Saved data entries

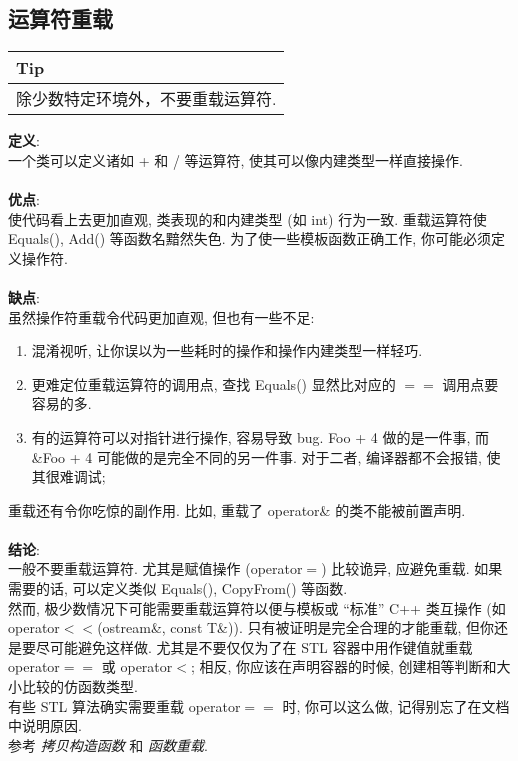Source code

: \documentclass[a4paper,11pt,CJK]{article}
\begin{document}
\begin{CJK}{UTF8}{gbsn}
\subsection{运算符重载}
\begin{table}[htbp]
\flushleft
\begin{tabular}{p{400pt}}
\toprule
\rowcolor[gray]{.8} Tip \\
\midrule
除少数特定环境外，不要重载运算符.\\
\bottomrule
\end{tabular}
\end{table}
\noindent
\textbf{定义}:\\
\indent 一个类可以定义诸如 + 和 / 等运算符, 使其可以像内建类型一样直接操作.\\
\\
\textbf{优点}:\\
\indent 使代码看上去更加直观, 类表现的和内建类型 (如 int) 行为一致. 重载运算符使 Equals(), Add() 等函数名黯然失色. 为了使一些模板函数正确工作, 你可能必须定义操作符.\\
\\
\textbf{缺点}:\\
\indent 虽然操作符重载令代码更加直观, 但也有一些不足:
\begin{enumerate}
\item
混淆视听, 让你误以为一些耗时的操作和操作内建类型一样轻巧.
\item
更难定位重载运算符的调用点, 查找 Equals() 显然比对应的 $==$ 调用点要容易的多.
\item
有的运算符可以对指针进行操作, 容易导致 bug. Foo + 4 做的是一件事, 而 \&Foo + 4 可能做的是完全不同的另一件事. 对于二者, 编译器都不会报错, 使其很难调试;
\end{enumerate}
重载还有令你吃惊的副作用. 比如, 重载了 operator\& 的类不能被前置声明.\\
\\
\textbf{结论}:\\
\indent 一般不要重载运算符. 尤其是赋值操作 (operator$=$) 比较诡异, 应避免重载. 如果需要的话, 可以定义类似 Equals(), CopyFrom() 等函数.\\
\indent 然而, 极少数情况下可能需要重载运算符以便与模板或 ``标准'' C++ 类互操作 (如 operator$<$$<$(ostream\&, const T\&)). 只有被证明是完全合理的才能重载, 但你还是要尽可能避免这样做. 尤其是不要仅仅为了在 STL 容器中用作键值就重载 operator$==$ 或 operator$<$; 相反, 你应该在声明容器的时候, 创建相等判断和大小比较的仿函数类型.\\
\indent 有些 STL 算法确实需要重载 operator$==$ 时, 你可以这么做, 记得别忘了在文档中说明原因.\\
\indent 参考 \emph{拷贝构造函数}  和 \emph{函数重载}.
\\
\\

\end{CJK}
\end{document}
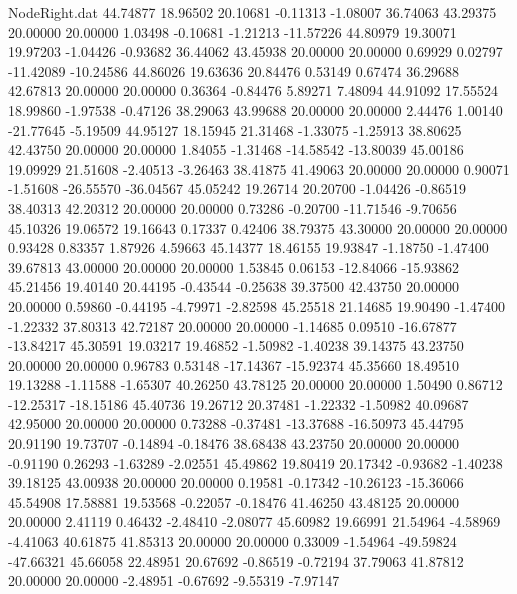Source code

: \begin{filecontents}{NodeRight.dat}
  44.74877   18.96502   20.10681    -0.11313   -1.08007   36.74063   43.29375   20.00000   20.00000    1.03498   -0.10681   -1.21213  -11.57226
  44.80979   19.30071   19.97203    -1.04426   -0.93682   36.44062   43.45938   20.00000   20.00000    0.69929    0.02797  -11.42089  -10.24586
  44.86026   19.63636   20.84476     0.53149    0.67474   36.29688   42.67813   20.00000   20.00000    0.36364   -0.84476    5.89271    7.48094
  44.91092   17.55524   18.99860    -1.97538   -0.47126   38.29063   43.99688   20.00000   20.00000    2.44476    1.00140  -21.77645   -5.19509
  44.95127   18.15945   21.31468    -1.33075   -1.25913   38.80625   42.43750   20.00000   20.00000    1.84055   -1.31468  -14.58542  -13.80039
  45.00186   19.09929   21.51608    -2.40513   -3.26463   38.41875   41.49063   20.00000   20.00000    0.90071   -1.51608  -26.55570  -36.04567
  45.05242   19.26714   20.20700    -1.04426   -0.86519   38.40313   42.20312   20.00000   20.00000    0.73286   -0.20700  -11.71546   -9.70656
  45.10326   19.06572   19.16643     0.17337    0.42406   38.79375   43.30000   20.00000   20.00000    0.93428    0.83357    1.87926    4.59663
  45.14377   18.46155   19.93847    -1.18750   -1.47400   39.67813   43.00000   20.00000   20.00000    1.53845    0.06153  -12.84066  -15.93862
  45.21456   19.40140   20.44195    -0.43544   -0.25638   39.37500   42.43750   20.00000   20.00000    0.59860   -0.44195   -4.79971   -2.82598
  45.25518   21.14685   19.90490    -1.47400   -1.22332   37.80313   42.72187   20.00000   20.00000   -1.14685    0.09510  -16.67877  -13.84217
  45.30591   19.03217   19.46852    -1.50982   -1.40238   39.14375   43.23750   20.00000   20.00000    0.96783    0.53148  -17.14367  -15.92374
  45.35660   18.49510   19.13288    -1.11588   -1.65307   40.26250   43.78125   20.00000   20.00000    1.50490    0.86712  -12.25317  -18.15186
  45.40736   19.26712   20.37481    -1.22332   -1.50982   40.09687   42.95000   20.00000   20.00000    0.73288   -0.37481  -13.37688  -16.50973
  45.44795   20.91190   19.73707    -0.14894   -0.18476   38.68438   43.23750   20.00000   20.00000   -0.91190    0.26293   -1.63289   -2.02551
  45.49862   19.80419   20.17342    -0.93682   -1.40238   39.18125   43.00938   20.00000   20.00000    0.19581   -0.17342  -10.26123  -15.36066
  45.54908   17.58881   19.53568    -0.22057   -0.18476   41.46250   43.48125   20.00000   20.00000    2.41119    0.46432   -2.48410   -2.08077
  45.60982   19.66991   21.54964    -4.58969   -4.41063   40.61875   41.85313   20.00000   20.00000    0.33009   -1.54964  -49.59824  -47.66321
  45.66058   22.48951   20.67692    -0.86519   -0.72194   37.79063   41.87812   20.00000   20.00000   -2.48951   -0.67692   -9.55319   -7.97147

\end{filecontents}
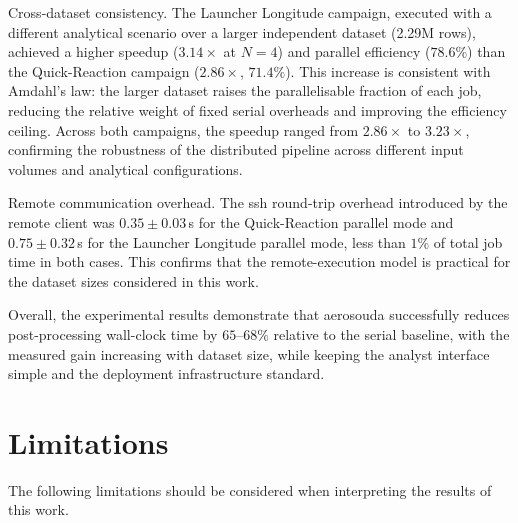 Cross-dataset consistency.
The Launcher Longitude campaign, executed with a different analytical scenario over a larger
independent dataset (2.29M rows), achieved a higher speedup ($3.14\times$ at $N=4$) and
parallel efficiency ($78.6\%$) than the Quick-Reaction campaign ($2.86\times$, $71.4\%$).
This increase is consistent with Amdahl's law: the larger dataset raises the parallelisable
fraction of each job, reducing the relative weight of fixed serial overheads and improving
the efficiency ceiling.  Across both campaigns, the speedup ranged from $2.86\times$ to
$3.23\times$, confirming the robustness of the distributed pipeline across different input
volumes and analytical configurations.

Remote communication overhead.
The \gls{ssh} round-trip overhead introduced by the remote client was $0.35 \pm 0.03$\,s
for the Quick-Reaction parallel mode and $0.75 \pm 0.32$\,s for the Launcher Longitude
parallel mode, less than $1\%$ of total job time in both cases.  This confirms that the
remote-execution model is practical for the dataset sizes considered in this work.

Overall, the experimental results demonstrate that \gls{aerosouda} successfully reduces
post-processing wall-clock time by $65$--$68\%$ relative to the serial baseline, with the
measured gain increasing with dataset size, while keeping the analyst interface simple and
the deployment infrastructure standard.

\section{Limitations}
\label{sec:conc-limitations}

The following limitations should be considered when interpreting the results of this work.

**What needs to be done:** Only the text of the entries above, transcribed exactly, should be given; leave out pictures.

**Solution to the exercise:**
Source code

: \documentclass[a4paper,11pt,CJK]{article}
\begin{document}
\begin{CJK}{UTF8}{gbsn}
\subsection{运算符重载}
\begin{table}[htbp]
\flushleft
\begin{tabular}{p{400pt}}
\toprule
\rowcolor[gray]{.8} Tip \\
\midrule
除少数特定环境外，不要重载运算符.\\
\bottomrule
\end{tabular}
\end{table}
\noindent
\textbf{定义}:\\
\indent 一个类可以定义诸如 + 和 / 等运算符, 使其可以像内建类型一样直接操作.\\
\\
\textbf{优点}:\\
\indent 使代码看上去更加直观, 类表现的和内建类型 (如 int) 行为一致. 重载运算符使 Equals(), Add() 等函数名黯然失色. 为了使一些模板函数正确工作, 你可能必须定义操作符.\\
\\
\textbf{缺点}:\\
\indent 虽然操作符重载令代码更加直观, 但也有一些不足:
\begin{enumerate}
\item
混淆视听, 让你误以为一些耗时的操作和操作内建类型一样轻巧.
\item
更难定位重载运算符的调用点, 查找 Equals() 显然比对应的 $==$ 调用点要容易的多.
\item
有的运算符可以对指针进行操作, 容易导致 bug. Foo + 4 做的是一件事, 而 \&Foo + 4 可能做的是完全不同的另一件事. 对于二者, 编译器都不会报错, 使其很难调试;
\end{enumerate}
重载还有令你吃惊的副作用. 比如, 重载了 operator\& 的类不能被前置声明.\\
\\
\textbf{结论}:\\
\indent 一般不要重载运算符. 尤其是赋值操作 (operator$=$) 比较诡异, 应避免重载. 如果需要的话, 可以定义类似 Equals(), CopyFrom() 等函数.\\
\indent 然而, 极少数情况下可能需要重载运算符以便与模板或 ``标准'' C++ 类互操作 (如 operator$<$$<$(ostream\&, const T\&)). 只有被证明是完全合理的才能重载, 但你还是要尽可能避免这样做. 尤其是不要仅仅为了在 STL 容器中用作键值就重载 operator$==$ 或 operator$<$; 相反, 你应该在声明容器的时候, 创建相等判断和大小比较的仿函数类型.\\
\indent 有些 STL 算法确实需要重载 operator$==$ 时, 你可以这么做, 记得别忘了在文档中说明原因.\\
\indent 参考 \emph{拷贝构造函数}  和 \emph{函数重载}.
\\
\\

\end{CJK}
\end{document}
Source code

: \begin{filecontents}{NodeRight.dat}
  44.74877   18.96502   20.10681    -0.11313   -1.08007   36.74063   43.29375   20.00000   20.00000    1.03498   -0.10681   -1.21213  -11.57226
  44.80979   19.30071   19.97203    -1.04426   -0.93682   36.44062   43.45938   20.00000   20.00000    0.69929    0.02797  -11.42089  -10.24586
  44.86026   19.63636   20.84476     0.53149    0.67474   36.29688   42.67813   20.00000   20.00000    0.36364   -0.84476    5.89271    7.48094
  44.91092   17.55524   18.99860    -1.97538   -0.47126   38.29063   43.99688   20.00000   20.00000    2.44476    1.00140  -21.77645   -5.19509
  44.95127   18.15945   21.31468    -1.33075   -1.25913   38.80625   42.43750   20.00000   20.00000    1.84055   -1.31468  -14.58542  -13.80039
  45.00186   19.09929   21.51608    -2.40513   -3.26463   38.41875   41.49063   20.00000   20.00000    0.90071   -1.51608  -26.55570  -36.04567
  45.05242   19.26714   20.20700    -1.04426   -0.86519   38.40313   42.20312   20.00000   20.00000    0.73286   -0.20700  -11.71546   -9.70656
  45.10326   19.06572   19.16643     0.17337    0.42406   38.79375   43.30000   20.00000   20.00000    0.93428    0.83357    1.87926    4.59663
  45.14377   18.46155   19.93847    -1.18750   -1.47400   39.67813   43.00000   20.00000   20.00000    1.53845    0.06153  -12.84066  -15.93862
  45.21456   19.40140   20.44195    -0.43544   -0.25638   39.37500   42.43750   20.00000   20.00000    0.59860   -0.44195   -4.79971   -2.82598
  45.25518   21.14685   19.90490    -1.47400   -1.22332   37.80313   42.72187   20.00000   20.00000   -1.14685    0.09510  -16.67877  -13.84217
  45.30591   19.03217   19.46852    -1.50982   -1.40238   39.14375   43.23750   20.00000   20.00000    0.96783    0.53148  -17.14367  -15.92374
  45.35660   18.49510   19.13288    -1.11588   -1.65307   40.26250   43.78125   20.00000   20.00000    1.50490    0.86712  -12.25317  -18.15186
  45.40736   19.26712   20.37481    -1.22332   -1.50982   40.09687   42.95000   20.00000   20.00000    0.73288   -0.37481  -13.37688  -16.50973
  45.44795   20.91190   19.73707    -0.14894   -0.18476   38.68438   43.23750   20.00000   20.00000   -0.91190    0.26293   -1.63289   -2.02551
  45.49862   19.80419   20.17342    -0.93682   -1.40238   39.18125   43.00938   20.00000   20.00000    0.19581   -0.17342  -10.26123  -15.36066
  45.54908   17.58881   19.53568    -0.22057   -0.18476   41.46250   43.48125   20.00000   20.00000    2.41119    0.46432   -2.48410   -2.08077
  45.60982   19.66991   21.54964    -4.58969   -4.41063   40.61875   41.85313   20.00000   20.00000    0.33009   -1.54964  -49.59824  -47.66321
  45.66058   22.48951   20.67692    -0.86519   -0.72194   37.79063   41.87812   20.00000   20.00000   -2.48951   -0.67692   -9.55319   -7.97147

\end{filecontents}
 Cross-dataset consistency.
The Launcher Longitude campaign, executed with a different analytical scenario over a larger
independent dataset (2.29M rows), achieved a higher speedup ($3.14\times$ at $N=4$) and
parallel efficiency ($78.6\%$) than the Quick-Reaction campaign ($2.86\times$, $71.4\%$).
This increase is consistent with Amdahl's law: the larger dataset raises the parallelisable
fraction of each job, reducing the relative weight of fixed serial overheads and improving
the efficiency ceiling.  Across both campaigns, the speedup ranged from $2.86\times$ to
$3.23\times$, confirming the robustness of the distributed pipeline across different input
volumes and analytical configurations.

Remote communication overhead.
The \gls{ssh} round-trip overhead introduced by the remote client was $0.35 \pm 0.03$\,s
for the Quick-Reaction parallel mode and $0.75 \pm 0.32$\,s for the Launcher Longitude
parallel mode, less than $1\%$ of total job time in both cases.  This confirms that the
remote-execution model is practical for the dataset sizes considered in this work.

Overall, the experimental results demonstrate that \gls{aerosouda} successfully reduces
post-processing wall-clock time by $65$--$68\%$ relative to the serial baseline, with the
measured gain increasing with dataset size, while keeping the analyst interface simple and
the deployment infrastructure standard.

\section{Limitations}
\label{sec:conc-limitations}

The following limitations should be considered when interpreting the results of this work.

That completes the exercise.